You knew Paul Hudak, Simon Peyton Jones, Phil Wadler, etc? Were they thinking about the benefits of mathematical formulas over program counters and procedural keywords when designing Haskell?
I was under the impression from the History of Haskell [0] that they were interested in unifying research into lazy evaluation of functional programming languages.
> This makes no sense, and is, in fact, very harmful when writing real-world programs,
Gosh, what am I doing with my life? I must have made up all those programs I wrote on my stream, the ones I use to maintain my website, and all the boring line-of-business code I write at work. /s
In all seriousness, Haskell has its warts, but being impractical isn't one of them. To some purists the committee has been overly pragmatic with the design of the language.
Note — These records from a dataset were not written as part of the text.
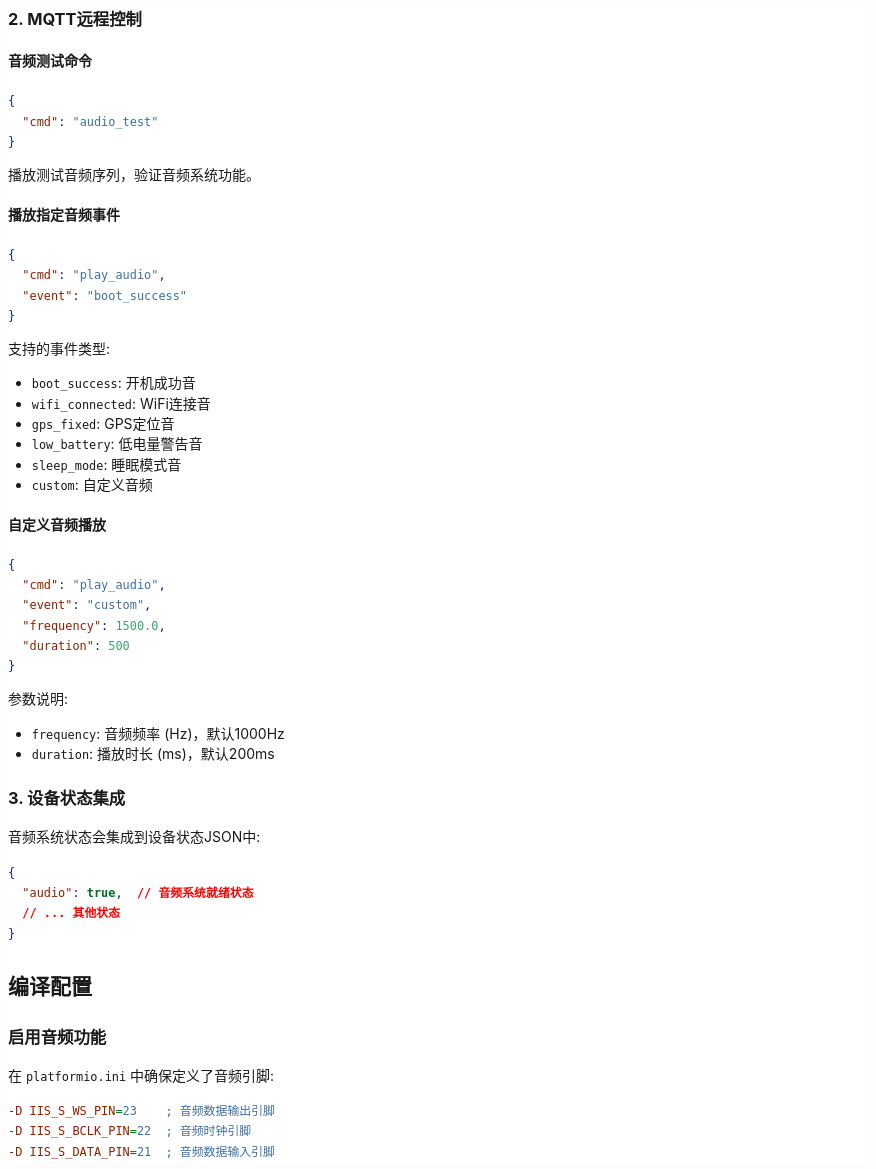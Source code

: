 ### 2. MQTT远程控制

#### 音频测试命令
```json
{
  "cmd": "audio_test"
}
```
播放测试音频序列，验证音频系统功能。

#### 播放指定音频事件
```json
{
  "cmd": "play_audio",
  "event": "boot_success"
}
```

支持的事件类型:
- `boot_success`: 开机成功音
- `wifi_connected`: WiFi连接音
- `gps_fixed`: GPS定位音
- `low_battery`: 低电量警告音
- `sleep_mode`: 睡眠模式音
- `custom`: 自定义音频

#### 自定义音频播放
```json
{
  "cmd": "play_audio",
  "event": "custom",
  "frequency": 1500.0,
  "duration": 500
}
```

参数说明:
- `frequency`: 音频频率 (Hz)，默认1000Hz
- `duration`: 播放时长 (ms)，默认200ms

### 3. 设备状态集成

音频系统状态会集成到设备状态JSON中:
```json
{
  "audio": true,  // 音频系统就绪状态
  // ... 其他状态
}
```

## 编译配置

### 启用音频功能
在 `platformio.ini` 中确保定义了音频引脚:
```ini
-D IIS_S_WS_PIN=23    ; 音频数据输出引脚
-D IIS_S_BCLK_PIN=22  ; 音频时钟引脚
-D IIS_S_DATA_PIN=21  ; 音频数据输入引脚
```
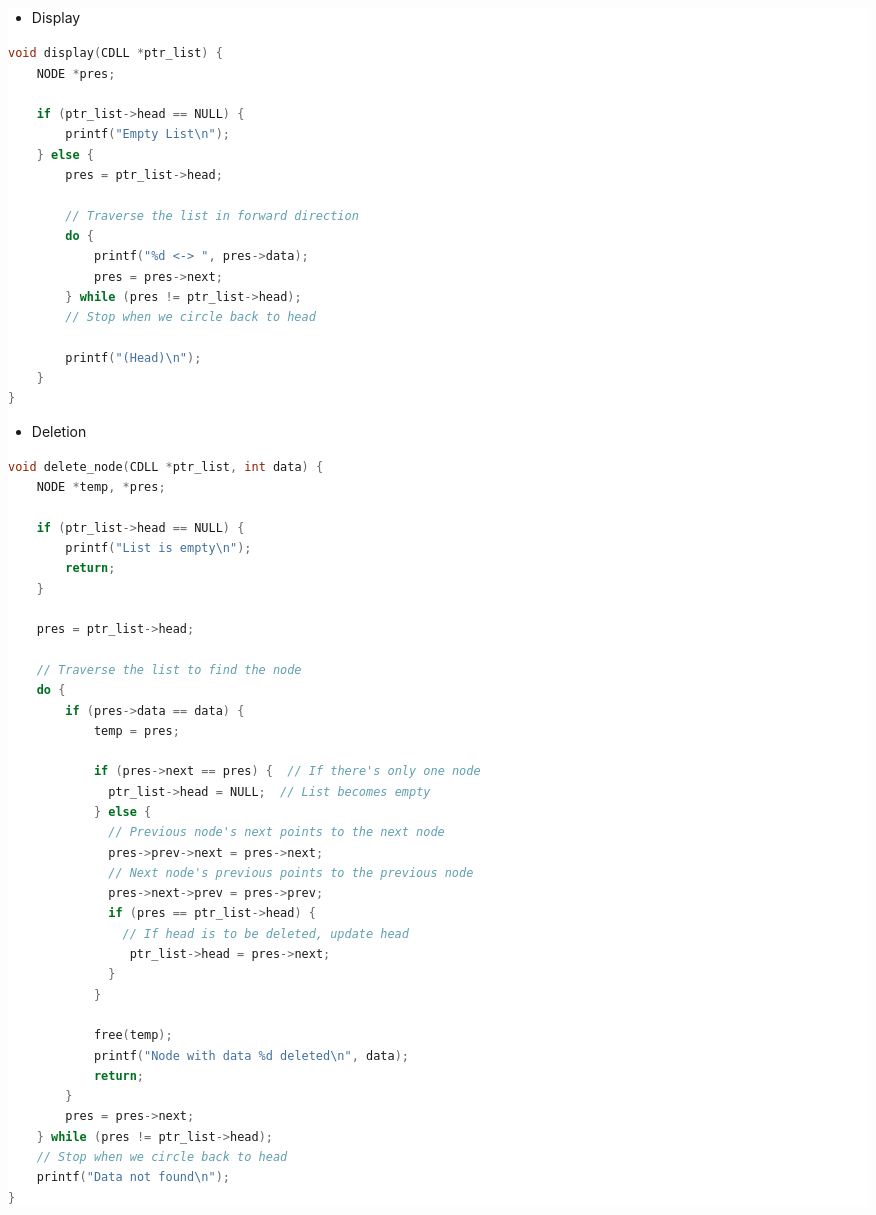 - Display

```c
void display(CDLL *ptr_list) {
    NODE *pres;

    if (ptr_list->head == NULL) {
        printf("Empty List\n");
    } else {
        pres = ptr_list->head;

        // Traverse the list in forward direction
        do {
            printf("%d <-> ", pres->data);
            pres = pres->next;
        } while (pres != ptr_list->head);
        // Stop when we circle back to head

        printf("(Head)\n");
    }
}
```

- Deletion

```c
void delete_node(CDLL *ptr_list, int data) {
    NODE *temp, *pres;

    if (ptr_list->head == NULL) {
        printf("List is empty\n");
        return;
    }

    pres = ptr_list->head;

    // Traverse the list to find the node
    do {
        if (pres->data == data) {
            temp = pres;

            if (pres->next == pres) {  // If there's only one node
              ptr_list->head = NULL;  // List becomes empty
            } else {
              // Previous node's next points to the next node
              pres->prev->next = pres->next;
              // Next node's previous points to the previous node
              pres->next->prev = pres->prev;
              if (pres == ptr_list->head) {
                // If head is to be deleted, update head
                 ptr_list->head = pres->next;
              }
            }

            free(temp);
            printf("Node with data %d deleted\n", data);
            return;
        }
        pres = pres->next;
    } while (pres != ptr_list->head);
    // Stop when we circle back to head
    printf("Data not found\n");
}
```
As far as functional programming languages go it's pretty hairy. You have "pure" functions in the base libraries that can throw runtime exceptions when given the wrong values for their arguments (ie: the infamous head function). Bottom, a special kind of null value, is a member of every type. There exist functions to escape the type system entirely that are used with some frequency to make things work. The committee has gone back more than once to reshape the type-class hierarchy much to the chagrin of the community of maintainers who had to manually patch old code or risk having it not longer compile on new versions of the base libraries. These are all hairy, pragmatic trade-offs the language and ecosystem designers and maintainers have had to make... because people write software using this language to solve problems they have and they have to maintain these systems.